To disable middle button triggering any action, I'd use command xinput set-button-map
with id of the device and updated map (new action code is 0 - no action). No need to put whole map - map till interested button suffice (the rest just won't be updated):
xinput set-button-map 10 1 0
That's it.
This is what I do on Ubuntu 20.04 (uses Wayland by default) to disable my middle button or remap my middle button.
To find my device id:
$ xinput --list
⎡ Virtual core pointer id=2 [master pointer (3)]
⎜ ↳ Virtual core XTEST pointer id=4 [slave pointer (2)]
⎜ ↳ xwayland-pointer:17 id=6 [slave pointer (2)]
⎜ ↳ xwayland-relative-pointer:17 id=7 [slave pointer (2)]
⎜ ↳ xwayland-touch:17 id=9 [slave pointer (2)]
⎣ Virtual core keyboard id=3 [master keyboard (2)]
↳ Virtual core XTEST keyboard id=5 [slave keyboard (3)]
↳ xwayland-keyboard:17 id=8 [slave keyboard (3)]
I had to do a couple test before I found the right id. For me, it was 6.

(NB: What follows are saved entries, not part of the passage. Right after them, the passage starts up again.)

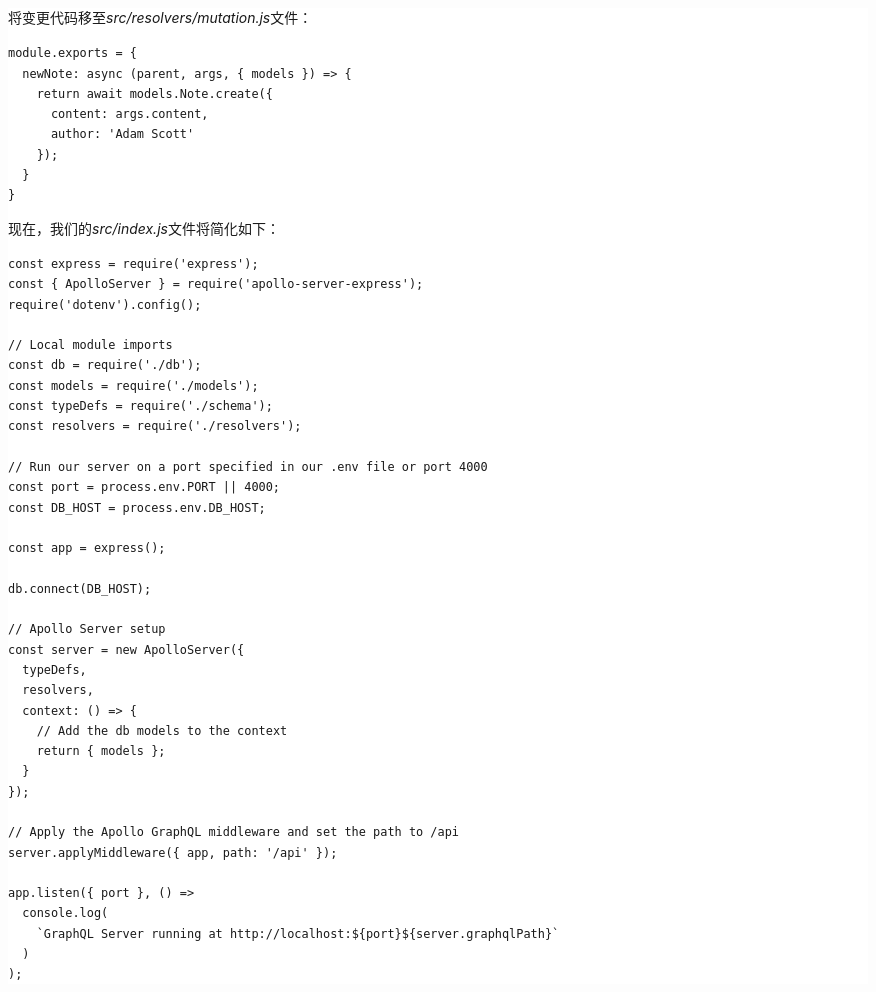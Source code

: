 将变更代码移至*src/resolvers/mutation.js*文件：

```
module.exports = {
  newNote: async (parent, args, { models }) => {
    return await models.Note.create({
      content: args.content,
      author: 'Adam Scott'
    });
  }
}
```

现在，我们的*src/index.js*文件将简化如下：

```
const express = require('express');
const { ApolloServer } = require('apollo-server-express');
require('dotenv').config();

// Local module imports
const db = require('./db');
const models = require('./models');
const typeDefs = require('./schema');
const resolvers = require('./resolvers');

// Run our server on a port specified in our .env file or port 4000
const port = process.env.PORT || 4000;
const DB_HOST = process.env.DB_HOST;

const app = express();

db.connect(DB_HOST);

// Apollo Server setup
const server = new ApolloServer({
  typeDefs,
  resolvers,
  context: () => {
    // Add the db models to the context
    return { models };
  }
});

// Apply the Apollo GraphQL middleware and set the path to /api
server.applyMiddleware({ app, path: '/api' });

app.listen({ port }, () =>
  console.log(
    `GraphQL Server running at http://localhost:${port}${server.graphqlPath}`
  )
);
```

To see current button map:
$ xinput get-button-map 6
1 2 3 4 5 6 7 8 9 10
To disable middle button:
$ xinput set-button-map 6 1 0 3 4 5 6 7 8 9 10
To remap middle button to left click:
$ xinput set-button-map 6 1 1 3 4 5 6 7 8 9 10
In order to run at startup, create a file and make sure it's executable (chmod a+x):
#!/bin/bash
xinput set-button-map 6 1 1 3 4 5 6 7 8 9 10
Ubuntu and other GNOME based distributions come with an application simply called “Startup Applications”. It can be used for managing apps and scripts that run on a fresh system reboot or login. So just do a search for it, open it and add the file you just created.